After an eventful first week on the Tour de France, a look back at each stage so far.

Dutch rider Mike Teunissen wearing his overall leader's yellow jersey celebrates his victory.   -  REUTERS

After an eventful first week on the Tour de France, a look back at each stage so far.

Stage one: Brussels - Brussels

Out of nowhere the Netherlands' Mike Teunissen emerged from a late crash in the jaunt around Belgium to take the stage win and the yellow jersey that he said was "mine forever and no one can ever take off me".

Stage two: Brussels - Brussels (team time-trial)

Reigning champion Geraint Thomas' Ineos went out first and set a blistering pace, but were denied at the death as the team of the Tour so far, Jumbo-Visma, won by a margin after coming down the ramp last.

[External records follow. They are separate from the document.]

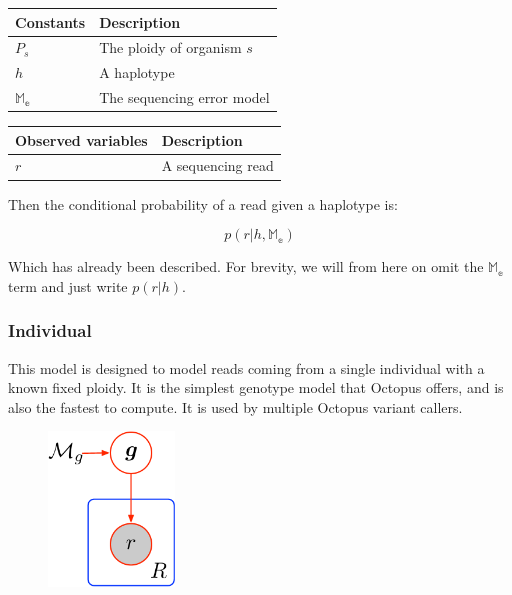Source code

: \documentclass{article}
\begin{document}
\begin{center}
\begin{tabular}{ll}
Constants & Description \\
\hline
$P_s$ & The ploidy of organism $s$\\
$h$ & A haplotype \\
$\mathbb{M_{e}}$ & The sequencing error model \\
\hline
\end{tabular}
\end{center}

\begin{center}
\begin{tabular}{ll}
Observed variables & Description \\
\hline
$r$ & A sequencing read \\
\hline
\end{tabular}
\end{center}

Then the conditional probability of a read given a haplotype is:

\begin{equation}
\label{eq:read_prob}
    p(r | h, \mathbb{M_{e}})
\end{equation}

Which has already been described. For brevity, we will from here on omit the $\mathbb{M_{e}}$ term and just write $p(r | h)$.

\subsubsection{Individual}\label{genotype-model:individual}

This model is designed to model reads coming from a single individual with a known fixed ploidy. It is the simplest genotype model that Octopus offers, and is also the fastest to compute. It is used by multiple Octopus variant callers.

\begin{figure}[ht]
    \centering
    \includegraphics[width=0.3\textwidth]{figures/individual_model}
\end{figure}
\end{document}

Stage three: Binche - Epernay

Former soldier Julian Alaphilippe cried as the host country cracked open the bubbly when he became the first Frenchman to take the yellow jersey in five years, roaring through the champagne vineyards with a gun-slinging 15km 'break for the border' dash.

Stage four: Reims - Nancy

"I've done it at last," said Elia Viviani after his win at 70 kph completed a Grand Tour hat-trick to add to his Giro and Vuelta stage victories. But the spotlight was firmly fixed on Frenchman Alaphilippe in the leader's livery as his name was shouted by spectators from start to finish.

Stage five: Saint-Die-Des-Vosges to Colmar

While Alaphilippe was cheered throughout for a second straight day, Slovakia's Peter Sagan won his 12th Tour de France stage, reserving enough strength over the hills of Alsace to storm a reduced bunch sprint.

Stage six: Mulhouse - La Planche des Belles Filles

Welshman Thomas defied his doubters by putting time into all of his key rivals for the overall title as Belgian Dylan Teuns won atop La Planche des Belles Filles and his breakaway partner, Italian Giulio Ciccone, snatched the yellow jersey on the iconic mountain stage.

Stage seven: Belfort - Chalon-sur-Saone

Dutch speed king Dylan Groenewegen came out on top to win a tight bunch sprint and make up for his disappointment on stage 1 in Brussels, where he had been well-placed to win but instead fell and watched the finale while sat on the tarmac shouting in anger.